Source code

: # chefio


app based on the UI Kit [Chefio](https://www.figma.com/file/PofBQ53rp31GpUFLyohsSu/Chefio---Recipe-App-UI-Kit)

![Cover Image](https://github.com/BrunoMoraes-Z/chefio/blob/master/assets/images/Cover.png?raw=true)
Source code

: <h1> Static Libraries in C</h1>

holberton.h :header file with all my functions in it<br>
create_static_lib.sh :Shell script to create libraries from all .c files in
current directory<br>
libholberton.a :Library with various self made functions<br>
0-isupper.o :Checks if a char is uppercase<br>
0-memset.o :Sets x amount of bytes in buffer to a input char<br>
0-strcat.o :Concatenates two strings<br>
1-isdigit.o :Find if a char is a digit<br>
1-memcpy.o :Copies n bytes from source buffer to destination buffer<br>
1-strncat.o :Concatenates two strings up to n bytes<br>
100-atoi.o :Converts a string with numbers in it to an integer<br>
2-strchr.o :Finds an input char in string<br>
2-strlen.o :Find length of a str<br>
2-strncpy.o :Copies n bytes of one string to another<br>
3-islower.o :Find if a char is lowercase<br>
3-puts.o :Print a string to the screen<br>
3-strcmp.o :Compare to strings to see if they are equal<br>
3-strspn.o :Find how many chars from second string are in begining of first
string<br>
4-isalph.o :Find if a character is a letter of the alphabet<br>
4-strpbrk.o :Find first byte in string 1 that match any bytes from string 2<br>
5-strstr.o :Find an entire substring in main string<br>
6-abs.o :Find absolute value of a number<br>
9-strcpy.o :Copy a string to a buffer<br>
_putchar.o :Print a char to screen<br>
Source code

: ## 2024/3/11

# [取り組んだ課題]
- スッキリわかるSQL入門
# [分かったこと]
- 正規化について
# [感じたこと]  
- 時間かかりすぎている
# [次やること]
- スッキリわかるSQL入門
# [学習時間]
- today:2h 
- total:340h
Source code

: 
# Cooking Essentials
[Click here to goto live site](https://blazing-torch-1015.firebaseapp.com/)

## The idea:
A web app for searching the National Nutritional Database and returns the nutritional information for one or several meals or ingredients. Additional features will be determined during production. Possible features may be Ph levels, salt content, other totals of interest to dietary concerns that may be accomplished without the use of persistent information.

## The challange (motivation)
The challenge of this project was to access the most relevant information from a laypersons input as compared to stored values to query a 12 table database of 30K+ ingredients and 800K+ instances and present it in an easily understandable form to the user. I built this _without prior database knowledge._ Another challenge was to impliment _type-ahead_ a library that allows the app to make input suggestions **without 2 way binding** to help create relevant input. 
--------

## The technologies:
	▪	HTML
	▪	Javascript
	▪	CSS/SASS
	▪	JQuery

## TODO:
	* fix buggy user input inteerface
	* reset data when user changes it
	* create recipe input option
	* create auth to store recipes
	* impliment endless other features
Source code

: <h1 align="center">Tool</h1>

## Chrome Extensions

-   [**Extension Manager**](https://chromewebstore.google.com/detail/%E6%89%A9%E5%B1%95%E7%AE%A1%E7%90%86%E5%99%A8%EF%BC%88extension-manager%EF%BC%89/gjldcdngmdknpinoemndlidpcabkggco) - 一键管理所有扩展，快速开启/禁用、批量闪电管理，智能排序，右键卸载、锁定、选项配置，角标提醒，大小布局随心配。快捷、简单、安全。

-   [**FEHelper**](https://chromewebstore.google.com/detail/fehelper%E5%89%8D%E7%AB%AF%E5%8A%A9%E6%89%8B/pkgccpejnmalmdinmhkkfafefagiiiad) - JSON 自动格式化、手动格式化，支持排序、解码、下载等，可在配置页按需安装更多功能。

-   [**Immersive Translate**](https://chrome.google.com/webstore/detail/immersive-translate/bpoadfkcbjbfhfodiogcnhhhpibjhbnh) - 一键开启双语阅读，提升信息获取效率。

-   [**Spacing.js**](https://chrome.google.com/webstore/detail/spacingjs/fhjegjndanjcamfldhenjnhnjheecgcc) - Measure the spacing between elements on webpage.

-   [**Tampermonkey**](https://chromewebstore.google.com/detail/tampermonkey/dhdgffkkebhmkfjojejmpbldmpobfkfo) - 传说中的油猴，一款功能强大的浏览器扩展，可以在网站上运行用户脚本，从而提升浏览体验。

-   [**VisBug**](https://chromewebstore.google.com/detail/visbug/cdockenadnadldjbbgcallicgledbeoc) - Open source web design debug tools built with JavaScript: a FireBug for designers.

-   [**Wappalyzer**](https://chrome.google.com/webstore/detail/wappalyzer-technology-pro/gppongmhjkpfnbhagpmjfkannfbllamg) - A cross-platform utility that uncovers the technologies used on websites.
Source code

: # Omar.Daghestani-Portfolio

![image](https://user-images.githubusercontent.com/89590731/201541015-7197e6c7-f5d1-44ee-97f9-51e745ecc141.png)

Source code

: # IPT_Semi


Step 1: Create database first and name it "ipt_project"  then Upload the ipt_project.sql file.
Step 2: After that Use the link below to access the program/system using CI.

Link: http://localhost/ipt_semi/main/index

____________________

WHAT THE EXERCISE ASKS
Give all of the lines above again, exactly as they are.

EXERCISE RESULT
Source code

: # chefio


app based on the UI Kit [Chefio](https://www.figma.com/file/PofBQ53rp31GpUFLyohsSu/Chefio---Recipe-App-UI-Kit)

![Cover Image](https://github.com/BrunoMoraes-Z/chefio/blob/master/assets/images/Cover.png?raw=true)
Source code

: <h1> Static Libraries in C</h1>

holberton.h :header file with all my functions in it<br>
create_static_lib.sh :Shell script to create libraries from all .c files in
current directory<br>
libholberton.a :Library with various self made functions<br>
0-isupper.o :Checks if a char is uppercase<br>
0-memset.o :Sets x amount of bytes in buffer to a input char<br>
0-strcat.o :Concatenates two strings<br>
1-isdigit.o :Find if a char is a digit<br>
1-memcpy.o :Copies n bytes from source buffer to destination buffer<br>
1-strncat.o :Concatenates two strings up to n bytes<br>
100-atoi.o :Converts a string with numbers in it to an integer<br>
2-strchr.o :Finds an input char in string<br>
2-strlen.o :Find length of a str<br>
2-strncpy.o :Copies n bytes of one string to another<br>
3-islower.o :Find if a char is lowercase<br>
3-puts.o :Print a string to the screen<br>
3-strcmp.o :Compare to strings to see if they are equal<br>
3-strspn.o :Find how many chars from second string are in begining of first
string<br>
4-isalph.o :Find if a character is a letter of the alphabet<br>
4-strpbrk.o :Find first byte in string 1 that match any bytes from string 2<br>
5-strstr.o :Find an entire substring in main string<br>
6-abs.o :Find absolute value of a number<br>
9-strcpy.o :Copy a string to a buffer<br>
_putchar.o :Print a char to screen<br>
Source code

: ## 2024/3/11

# [取り組んだ課題]
- スッキリわかるSQL入門
# [分かったこと]
- 正規化について
# [感じたこと]  
- 時間かかりすぎている
# [次やること]
- スッキリわかるSQL入門
# [学習時間]
- today:2h 
- total:340h
Source code

: 
# Cooking Essentials
[Click here to goto live site](https://blazing-torch-1015.firebaseapp.com/)

## The idea:
A web app for searching the National Nutritional Database and returns the nutritional information for one or several meals or ingredients. Additional features will be determined during production. Possible features may be Ph levels, salt content, other totals of interest to dietary concerns that may be accomplished without the use of persistent information.

## The challange (motivation)
The challenge of this project was to access the most relevant information from a laypersons input as compared to stored values to query a 12 table database of 30K+ ingredients and 800K+ instances and present it in an easily understandable form to the user. I built this _without prior database knowledge._ Another challenge was to impliment _type-ahead_ a library that allows the app to make input suggestions **without 2 way binding** to help create relevant input. 
--------

## The technologies:
	▪	HTML
	▪	Javascript
	▪	CSS/SASS
	▪	JQuery

## TODO:
	* fix buggy user input inteerface
	* reset data when user changes it
	* create recipe input option
	* create auth to store recipes
	* impliment endless other features
Source code

: <h1 align="center">Tool</h1>

## Chrome Extensions

-   [**Extension Manager**](https://chromewebstore.google.com/detail/%E6%89%A9%E5%B1%95%E7%AE%A1%E7%90%86%E5%99%A8%EF%BC%88extension-manager%EF%BC%89/gjldcdngmdknpinoemndlidpcabkggco) - 一键管理所有扩展，快速开启/禁用、批量闪电管理，智能排序，右键卸载、锁定、选项配置，角标提醒，大小布局随心配。快捷、简单、安全。

-   [**FEHelper**](https://chromewebstore.google.com/detail/fehelper%E5%89%8D%E7%AB%AF%E5%8A%A9%E6%89%8B/pkgccpejnmalmdinmhkkfafefagiiiad) - JSON 自动格式化、手动格式化，支持排序、解码、下载等，可在配置页按需安装更多功能。

-   [**Immersive Translate**](https://chrome.google.com/webstore/detail/immersive-translate/bpoadfkcbjbfhfodiogcnhhhpibjhbnh) - 一键开启双语阅读，提升信息获取效率。

-   [**Spacing.js**](https://chrome.google.com/webstore/detail/spacingjs/fhjegjndanjcamfldhenjnhnjheecgcc) - Measure the spacing between elements on webpage.

-   [**Tampermonkey**](https://chromewebstore.google.com/detail/tampermonkey/dhdgffkkebhmkfjojejmpbldmpobfkfo) - 传说中的油猴，一款功能强大的浏览器扩展，可以在网站上运行用户脚本，从而提升浏览体验。

-   [**VisBug**](https://chromewebstore.google.com/detail/visbug/cdockenadnadldjbbgcallicgledbeoc) - Open source web design debug tools built with JavaScript: a FireBug for designers.

-   [**Wappalyzer**](https://chrome.google.com/webstore/detail/wappalyzer-technology-pro/gppongmhjkpfnbhagpmjfkannfbllamg) - A cross-platform utility that uncovers the technologies used on websites.
Source code

: # Omar.Daghestani-Portfolio

![image](https://user-images.githubusercontent.com/89590731/201541015-7197e6c7-f5d1-44ee-97f9-51e745ecc141.png)

Source code

: # IPT_Semi


Step 1: Create database first and name it "ipt_project"  then Upload the ipt_project.sql file.
Step 2: After that Use the link below to access the program/system using CI.

Link: http://localhost/ipt_semi/main/index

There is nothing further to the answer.